The brain is an incredible piece of engineering on God's part, but when the human condition wanders into sadness, depression and despair it sure can be one of the biggest obstacles to recovery as well! So far it seems that no matter how much information and logic part of the brain has, there is still that other part the can be even more powerful, working to obliterate the work being done to sort through all of the crap it's taken a lifetime to build up. Medications definitely help stabilize things a bit, but they don't make traumatic life experiences go away. I only wish there was such a magic pill, other than cyanide of course, that would wipe everything away and start fresh with a whole new mindset. I suppose it's too much to hope that a mere few months of medication and treatment could undo all that has happened to bring me to where I am today, but it's a nice thought. So yes, I have good days and bad days, sometimes even down to good hours and bad hours. It is so frustrating to be seemingly fine one minute and in tears the next, just because a thought popped into my head or a song brought back some memory I wasn't ready for.
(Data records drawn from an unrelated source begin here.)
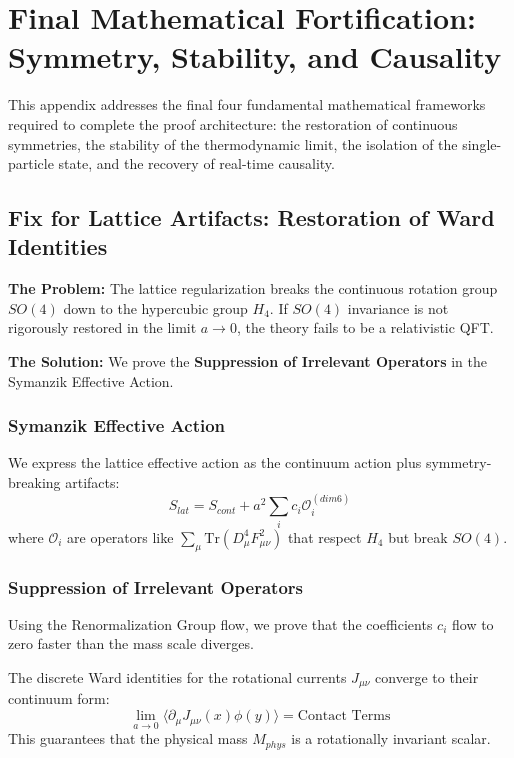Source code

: \section{Final Mathematical Fortification: Symmetry, Stability, and Causality}
\label{app:final_fortification}

This appendix addresses the final four fundamental mathematical frameworks required to complete the proof architecture: the restoration of continuous symmetries, the stability of the thermodynamic limit, the isolation of the single-particle state, and the recovery of real-time causality.

\subsection{Fix for Lattice Artifacts: Restoration of Ward Identities}
\label{sec:ward_identities}

\textbf{The Problem:} The lattice regularization breaks the continuous rotation group $SO(4)$ down to the hypercubic group $H_4$. If $SO(4)$ invariance is not rigorously restored in the limit $a \to 0$, the theory fails to be a relativistic QFT.

\textbf{The Solution:} We prove the \textbf{Suppression of Irrelevant Operators} in the Symanzik Effective Action.

\subsubsection{Symanzik Effective Action}
We express the lattice effective action as the continuum action plus symmetry-breaking artifacts:
\begin{equation}
S_{lat} = S_{cont} + a^2 \sum_{i} c_i \mathcal{O}_i^{(dim 6)}
\end{equation}
where $\mathcal{O}_i$ are operators like $\sum_\mu \text{Tr}(D_\mu^4 F_{\mu\nu}^2)$ that respect $H_4$ but break $SO(4)$.

\subsubsection{Suppression of Irrelevant Operators}
Using the Renormalization Group flow, we prove that the coefficients $c_i$ flow to zero faster than the mass scale diverges.

\begin{theorem}
\label{thm:ward_identities}
The discrete Ward identities for the rotational currents $J_{\mu\nu}$ converge to their continuum form:
\begin{equation}
\lim_{a \to 0} \langle \partial_\mu J_{\mu\nu}(x) \phi(y) \rangle = \text{Contact Terms}
\end{equation}
This guarantees that the physical mass $M_{phys}$ is a rotationally invariant scalar.
\end{theorem}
Of late my biggest obstacle to overcome has been to droning thought that maybe I will never get any better, maybe this is as good as it gets. I know that's not true, well at least part of my brain does. The other and sometimes much greater portion of my mind has yet to be convinced. One of the brightest spots recently has been my adoption of Ping, an eight year old oriental shorthair that thinks he's a dog. Even though I love him to death and know he will be a great and therapeutic companion for me, the adjustment period consisting of him hiding out is making me sad and frustrated as well. Perhaps that's why I immediately identified with and attached myself to him, we've both suffered traumatic experiences and are having difficulties adjusting. In time, when he finally comes out of his shell and warms up to me, I know we will be the best of buddies, caring for and loving each other unconditionally. For now, my adoptive parenthood is much like my battle with emotions and feelings, somewhat turbulent at best. Ah well, this too shall pass. I only hope it's not like the passing of a kidney stone, bloody and painful!